I never intended to teach Te Reo Māori to adults! Like ever! And yet here I am, fully immersed in doing exactly that. It has changed my life forever.
I trained for many years as a doctor. For all intents and purposes I was going to be a Māori doctor serving her whānau (maybe as a Psychiatrist but most likely a GP, some of the whānau wanted a plastic surgeon haha). I had wonderful and dedicated colleagues, mentors and teachers, I had the most amazing and unforgettable experiences. Several times I saved a life, delivered babies and held people's hands as they received life changing news. Some of my experiences were not so amazing, some things were tiresome and soul crushing, but the drive to keep serving pushed me on.
For a few years, I felt like the ambulance at the bottom of the cliff, triaging, fixing, mending. But this wasn't a new and lone experience. All of my colleagues would have felt this at some point, it was just the nature of the environment.
There wasn't one specific point in time where I ever felt that medicine wasn't for me, it was more of a gradual realisation that my chosen career path in medicine was probably more for my whānau then for me. And I love my whānau, they are my everything but persisting in something that didn't fulfil my own passion and desires meant I wasn't really being there for my whānau, I was only giving them half of me, the half I thought they wanted.
My first steps in Te Reo Māori were as a baby, I was lucky enough to start my life with Māori as my first language. I was a kohanga baby, my mum and her mum were reo speakers. Mum eventually went on to be a Te Ataarangi tutor so the reo was never foreign to my world, neither was tikanga. Something that I cherish today.
I took time off and tagged along with my best friend to an evening Te Reo Māori class. I had some reo already, albeit a bit rusty, but she was a beginner. We were a little nervous but excited! I had grown up with the reo, it was my first language, I attended Kohanga Reo. However it had taken a backseat to my medical studies and career for well over a decade.
We loved the classes and learning, we kept going, week after week, building up our vocab, learning more sentences, more waiata, more karakia, more tikanga! Soon weeks turned into months, we were addicted. It was like I had found myself again, the true me. I no longer felt lonely, the reo had given me the ability to voice my thoughts in a language that made sense to me.
I saw in my friend a huge change. She blossomed! She took it all in! It was really amazing to see how much the reo changed her perspective on her world. And it did something for me too. It reminded me that I wasn't just a doctor. It reminded me that I was also the mokopuna of native reo speakers, it reminded me that I was a kohanga baby and that I had another privilege, I could speak Māori. The reo gave me a different voice and it had a distinct sound. It sounded warm, it sounded nurturing, it sounded like me.
After a few years of attending these night classes, our dearly beloved kaiako moved back to her tūrangawaewae and my friend and I were asked to help the new kaiako. Well we knew a few basic things colours, numbers, some basic commands. We had no idea how good we would be but we were encouraged all the same. To say the rest was history is an understatement. We both found our calling! We loved it! The joy and satisfaction of teaching people the reo was immeasurable. It was addictive.

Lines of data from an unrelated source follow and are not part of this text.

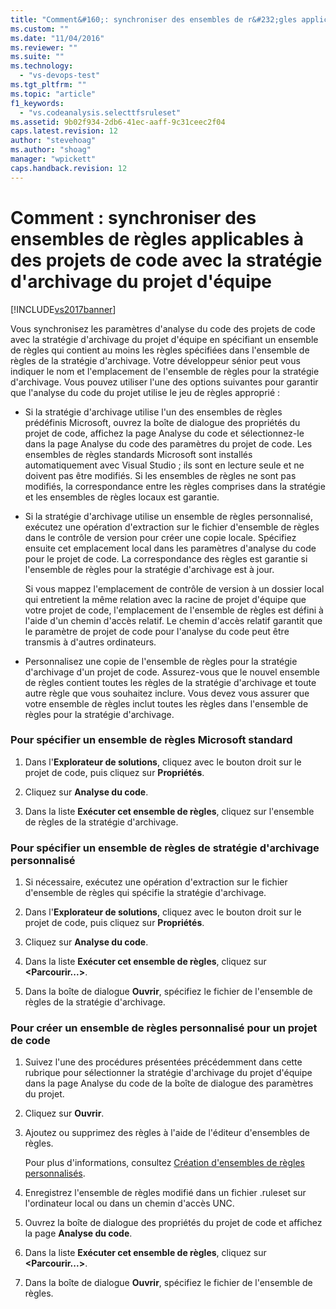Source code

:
 ```yaml
---
title: "Comment&#160;: synchroniser des ensembles de r&#232;gles applicables &#224; des projets de code avec la strat&#233;gie d&#39;archivage du projet d&#39;&#233;quipe | Microsoft Docs"
ms.custom: ""
ms.date: "11/04/2016"
ms.reviewer: ""
ms.suite: ""
ms.technology: 
  - "vs-devops-test"
ms.tgt_pltfrm: ""
ms.topic: "article"
f1_keywords: 
  - "vs.codeanalysis.selecttfsruleset"
ms.assetid: 9b02f934-2db6-41ec-aaff-9c31ceec2f04
caps.latest.revision: 12
author: "stevehoag"
ms.author: "shoag"
manager: "wpickett"
caps.handback.revision: 12
---
```

# Comment&#160;: synchroniser des ensembles de r&#232;gles applicables &#224; des projets de code avec la strat&#233;gie d&#39;archivage du projet d&#39;&#233;quipe
[!INCLUDE[vs2017banner](../code-quality/includes/vs2017banner.md)]

Vous synchronisez les paramètres d'analyse du code des projets de code avec la stratégie d'archivage du projet d'équipe en spécifiant un ensemble de règles qui contient au moins les règles spécifiées dans l'ensemble de règles de la stratégie d'archivage.  Votre développeur sénior peut vous indiquer le nom et l'emplacement de l'ensemble de règles pour la stratégie d'archivage.  Vous pouvez utiliser l'une des options suivantes pour garantir que l'analyse du code du projet utilise le jeu de règles approprié :  
  
-   Si la stratégie d'archivage utilise l'un des ensembles de règles prédéfinis Microsoft, ouvrez la boîte de dialogue des propriétés du projet de code, affichez la page Analyse du code et sélectionnez\-le dans la page Analyse du code des paramètres du projet de code.  Les ensembles de règles standards Microsoft sont installés automatiquement avec Visual Studio ; ils sont en lecture seule et ne doivent pas être modifiés.  Si les ensembles de règles ne sont pas modifiés, la correspondance entre les règles comprises dans la stratégie et les ensembles de règles locaux est garantie.  
  
-   Si la stratégie d'archivage utilise un ensemble de règles personnalisé, exécutez une opération d'extraction sur le fichier d'ensemble de règles dans le contrôle de version pour créer une copie locale.  Spécifiez ensuite cet emplacement local dans les paramètres d'analyse du code pour le projet de code.  La correspondance des règles est garantie si l'ensemble de règles pour la stratégie d'archivage est à jour.  
  
     Si vous mappez l'emplacement de contrôle de version à un dossier local qui entretient la même relation avec la racine de projet d'équipe que votre projet de code, l'emplacement de l'ensemble de règles est défini à l'aide d'un chemin d'accès relatif.  Le chemin d'accès relatif garantit que le paramètre de projet de code pour l'analyse du code peut être transmis à d'autres ordinateurs.  
  
-   Personnalisez une copie de l'ensemble de règles pour la stratégie d'archivage d'un projet de code.  Assurez\-vous que le nouvel ensemble de règles contient toutes les règles de la stratégie d'archivage et toute autre règle que vous souhaitez inclure.  Vous devez vous assurer que votre ensemble de règles inclut toutes les règles dans l'ensemble de règles pour la stratégie d'archivage.  
  
### Pour spécifier un ensemble de règles Microsoft standard  
  
1.  Dans l'**Explorateur de solutions**, cliquez avec le bouton droit sur le projet de code, puis cliquez sur **Propriétés**.  
  
2.  Cliquez sur **Analyse du code**.  
  
3.  Dans la liste **Exécuter cet ensemble de règles**, cliquez sur l'ensemble de règles de la stratégie d'archivage.  
  
### Pour spécifier un ensemble de règles de stratégie d'archivage personnalisé  
  
1.  Si nécessaire, exécutez une opération d'extraction sur le fichier d'ensemble de règles qui spécifie la stratégie d'archivage.  
  
2.  Dans l'**Explorateur de solutions**, cliquez avec le bouton droit sur le projet de code, puis cliquez sur **Propriétés**.  
  
3.  Cliquez sur **Analyse du code**.  
  
4.  Dans la liste **Exécuter cet ensemble de règles**, cliquez sur **\<Parcourir...\>**.  
  
5.  Dans la boîte de dialogue **Ouvrir**, spécifiez le fichier de l'ensemble de règles de la stratégie d'archivage.  
  
### Pour créer un ensemble de règles personnalisé pour un projet de code  
  
1.  Suivez l'une des procédures présentées précédemment dans cette rubrique pour sélectionner la stratégie d'archivage du projet d'équipe dans la page Analyse du code de la boîte de dialogue des paramètres du projet.  
  
2.  Cliquez sur **Ouvrir**.  
  
3.  Ajoutez ou supprimez des règles à l'aide de l'éditeur d'ensembles de règles.  
  
     Pour plus d'informations, consultez [Création d'ensembles de règles personnalisés](../code-quality/creating-custom-code-analysis-rule-sets.md).  
  
4.  Enregistrez l'ensemble de règles modifié dans un fichier .ruleset sur l'ordinateur local ou dans un chemin d'accès UNC.  
  
5.  Ouvrez la boîte de dialogue des propriétés du projet de code et affichez la page **Analyse du code**.  
  
6.  Dans la liste **Exécuter cet ensemble de règles**, cliquez sur **\<Parcourir...\>**.  
  
7.  Dans la boîte de dialogue **Ouvrir**, spécifiez le fichier de l'ensemble de règles.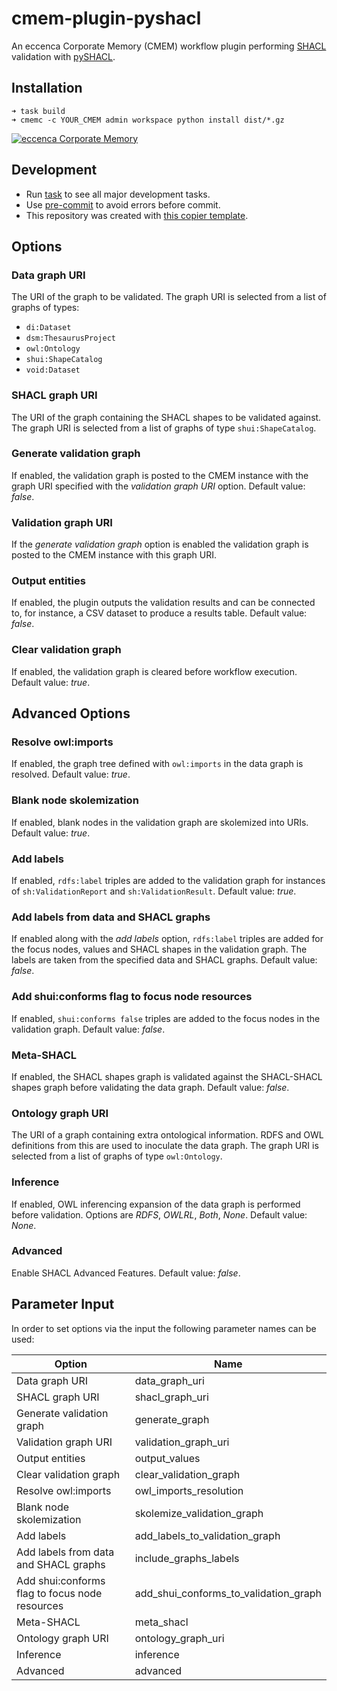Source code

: # cmem-plugin-pyshacl

An eccenca Corporate Memory (CMEM) workflow plugin performing [SHACL](https://www.w3.org/TR/shacl/) validation with [pySHACL](https://github.com/RDFLib/pySHACL).

## Installation

```
➜ task build
➜ cmemc -c YOUR_CMEM admin workspace python install dist/*.gz
```

[![eccenca Corporate Memory](https://img.shields.io/badge/eccenca-Corporate%20Memory-orange)](https://documentation.eccenca.com)   

## Development

- Run [task](https://taskfile.dev/) to see all major development tasks.
- Use [pre-commit](https://pre-commit.com/) to avoid errors before commit.
- This repository was created with [this copier template](https://github.com/eccenca/cmem-plugin-template).

## Options

### Data graph URI

The URI of the graph to be validated. The graph URI is selected from a list of graphs of types:
- `di:Dataset`
- `dsm:ThesaurusProject`
- `owl:Ontology`
- `shui:ShapeCatalog`
- `void:Dataset`

### SHACL graph URI

The URI of the graph containing the SHACL shapes to be validated against. The graph URI is selected from a list of graphs of type `shui:ShapeCatalog`.

### Generate validation graph

If enabled, the validation graph is posted to the CMEM instance with the graph URI specified with the *validation graph URI* option. Default value: *false*.

### Validation graph URI

If the *generate validation graph* option is enabled the validation graph is posted to the CMEM instance with this graph URI.

### Output entities

If enabled, the plugin outputs the validation results and can be connected to, for instance, a CSV dataset to produce a results table. Default value: *false*.

### Clear validation graph

If enabled, the validation graph is cleared before workflow execution. Default value: *true*.

## Advanced Options

### Resolve owl:imports

If enabled, the graph tree defined with `owl:imports` in the data graph is resolved. Default value: *true*.

### Blank node skolemization

If enabled, blank nodes in the validation graph are skolemized into URIs. Default value: *true*.

### Add labels

If enabled, `rdfs:label` triples are added to the validation graph for instances of `sh:ValidationReport` and `sh:ValidationResult`. Default value: *true*.

### Add labels from data and SHACL graphs

If enabled along with the *add labels* option, `rdfs:label` triples are added for the focus nodes, values and SHACL shapes in the validation graph. The labels are taken from the specified data and SHACL graphs. Default value: *false*.

### Add shui:conforms flag to focus node resources

If enabled, `shui:conforms false` triples are added to the focus nodes in the validation graph. Default value: *false*.

### Meta-SHACL

If enabled, the SHACL shapes graph is validated against the SHACL-SHACL shapes graph before validating the data graph. Default value: *false*.

### Ontology graph URI

The URI of a graph containing extra ontological information. RDFS and OWL definitions from this are used to inoculate the data graph. The graph URI is selected from a list of graphs of type `owl:Ontology`.

### Inference

If enabled, OWL inferencing expansion of the data graph is performed before validation. Options are *RDFS*, *OWLRL*, *Both*, *None*. Default value: *None*.

### Advanced

Enable SHACL Advanced Features. Default value: *false*.


## Parameter Input

In order to set options via the input the following parameter names can be used:

| Option                                         | Name                                  |
|------------------------------------------------|---------------------------------------|
| Data graph URI                                 | data_graph_uri                        |
| SHACL graph URI                                | shacl_graph_uri                       |
| Generate validation graph                      | generate_graph                        |
| Validation graph URI                           | validation_graph_uri                  |
| Output entities                                | output_values                         |
| Clear validation graph                         | clear_validation_graph                |
| Resolve owl:imports                            | owl_imports_resolution                |
| Blank node skolemization                       | skolemize_validation_graph            |
| Add labels                                     | add_labels_to_validation_graph        |
| Add labels from data and SHACL graphs          | include_graphs_labels                 |
| Add shui:conforms flag to focus node resources | add_shui_conforms_to_validation_graph | 
| Meta-SHACL                                     | meta_shacl                            |
| Ontology graph URI                             | ontology_graph_uri                    |
| Inference                                      | inference                             |
| Advanced                                       | advanced                              |
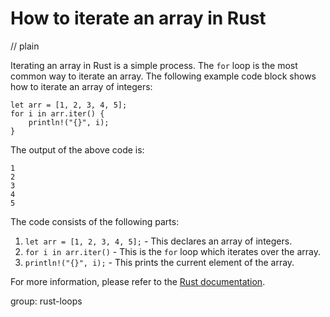 # How to iterate an array in Rust
// plain

Iterating an array in Rust is a simple process. The `for` loop is the most common way to iterate an array. The following example code block shows how to iterate an array of integers:

```
let arr = [1, 2, 3, 4, 5];
for i in arr.iter() {
    println!("{}", i);
}
```

The output of the above code is:
```
1
2
3
4
5
```

The code consists of the following parts:
1. `let arr = [1, 2, 3, 4, 5];` - This declares an array of integers.
2. `for i in arr.iter()` - This is the `for` loop which iterates over the array.
3. `println!("{}", i);` - This prints the current element of the array.

For more information, please refer to the [Rust documentation](https://doc.rust-lang.org/book/ch03-05-control-flow.html#looping-through-a-collection-with-for).

group: rust-loops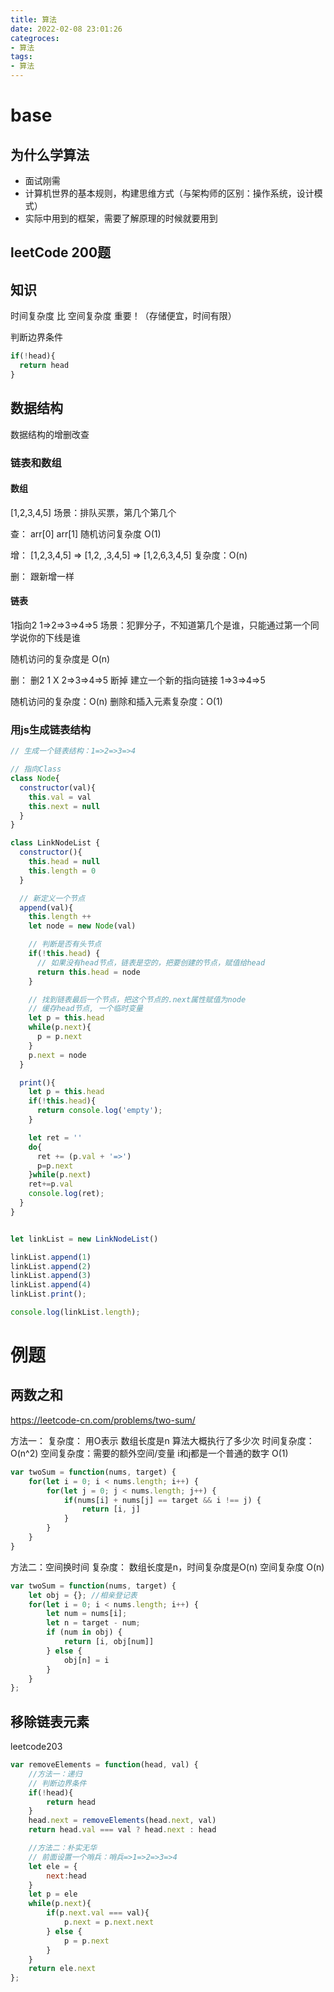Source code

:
```yaml
---
title: 算法
date: 2022-02-08 23:01:26
categroces:
- 算法
tags:
- 算法
---
```


# base
## 为什么学算法
- 面试刚需
- 计算机世界的基本规则，构建思维方式（与架构师的区别：操作系统，设计模式）
- 实际中用到的框架，需要了解原理的时候就要用到

## leetCode 200题

## 知识
时间复杂度 比 空间复杂度 重要！（存储便宜，时间有限）

判断边界条件
```js
if(!head){
  return head
}
```

## 数据结构
数据结构的增删改查

### 链表和数组
#### 数组 
[1,2,3,4,5]
场景：排队买票，第几个第几个

查：
arr[0] arr[1] 随机访问复杂度 O(1)

增：
[1,2,3,4,5] => [1,2, ,3,4,5] => [1,2,6,3,4,5] 
复杂度：O(n)

删：
跟新增一样
 
#### 链表
1指向2
1=>2=>3=>4=>5
场景：犯罪分子，不知道第几个是谁，只能通过第一个同学说你的下线是谁

随机访问的复杂度是 O(n)

删：
删2
1 X 2=>3=>4=>5  断掉
建立一个新的指向链接
1=>3=>4=>5 

随机访问的复杂度：O(n)
删除和插入元素复杂度：O(1)

### 用js生成链表结构
```js
// 生成一个链表结构：1=>2=>3=>4

// 指向Class
class Node{
  constructor(val){
    this.val = val
    this.next = null
  }
}

class LinkNodeList {
  constructor(){
    this.head = null
    this.length = 0
  }

  // 新定义一个节点
  append(val){
    this.length ++
    let node = new Node(val)

    // 判断是否有头节点
    if(!this.head) {
      // 如果没有head节点，链表是空的，把要创建的节点，赋值给head
      return this.head = node
    }

    // 找到链表最后一个节点，把这个节点的.next属性赋值为node
    // 缓存head节点, 一个临时变量
    let p = this.head
    while(p.next){
      p = p.next
    }
    p.next = node
  }

  print(){
    let p = this.head
    if(!this.head){
      return console.log('empty');
    }

    let ret = ''
    do{
      ret += (p.val + '=>')
      p=p.next
    }while(p.next)
    ret+=p.val
    console.log(ret);
  }
}


let linkList = new LinkNodeList()

linkList.append(1)
linkList.append(2)
linkList.append(3)
linkList.append(4)
linkList.print();

console.log(linkList.length);
```

# 例题
## 两数之和
https://leetcode-cn.com/problems/two-sum/

方法一：
复杂度：
    用O表示
    数组长度是n  算法大概执行了多少次 
    时间复杂度：O(n^2)
    空间复杂度：需要的额外空间/变量 i和j都是一个普通的数字 O(1)
``` js
var twoSum = function(nums, target) {
    for(let i = 0; i < nums.length; i++) {
        for(let j = 0; j < nums.length; j++) {
            if(nums[i] + nums[j] == target && i !== j) {
                return [i, j]
            }
        }
    }
}
```

方法二：空间换时间
复杂度：
数组长度是n，时间复杂度是O(n)
空间复杂度 O(n)
``` js
var twoSum = function(nums, target) {
    let obj = {}; //相亲登记表
    for(let i = 0; i < nums.length; i++) {
        let num = nums[i];
        let n = target - num;
        if (num in obj) {
            return [i, obj[num]]
        } else {
            obj[n] = i
        }
    }
};
```

## 移除链表元素
leetcode203
```js
var removeElements = function(head, val) {
    //方法一：递归
    // 判断边界条件
    if(!head){
        return head
    }
    head.next = removeElements(head.next, val)
    return head.val === val ? head.next : head

    //方法二：朴实无华
    // 前面设置一个哨兵：哨兵=>1=>2=>3=>4
    let ele = {
        next:head
    }
    let p = ele
    while(p.next){
        if(p.next.val === val){
            p.next = p.next.next
        } else {
            p = p.next
        }
    }
    return ele.next
};
```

Our knowledge increased exponentially just through teaching and our own reo rocketed through the roof. Suddenly weeks merged into months and my Wednesday nights were now solely dedicated to teaching.
A wonderful thing started to happen. I started to become more confident. I started to have a sense of belonging. I started to see the affect on the people I taught. I saw happiness, love, gratitude and fulfilment on a weekly basis. The reo would heal people's shame, appease their guilt, inform the ignorant and mend generations of hurt and misunderstanding. And I became acutely aware that I was no longer the ambulance at the bottom of the cliff, but I was now at the top diverting people away from the edge.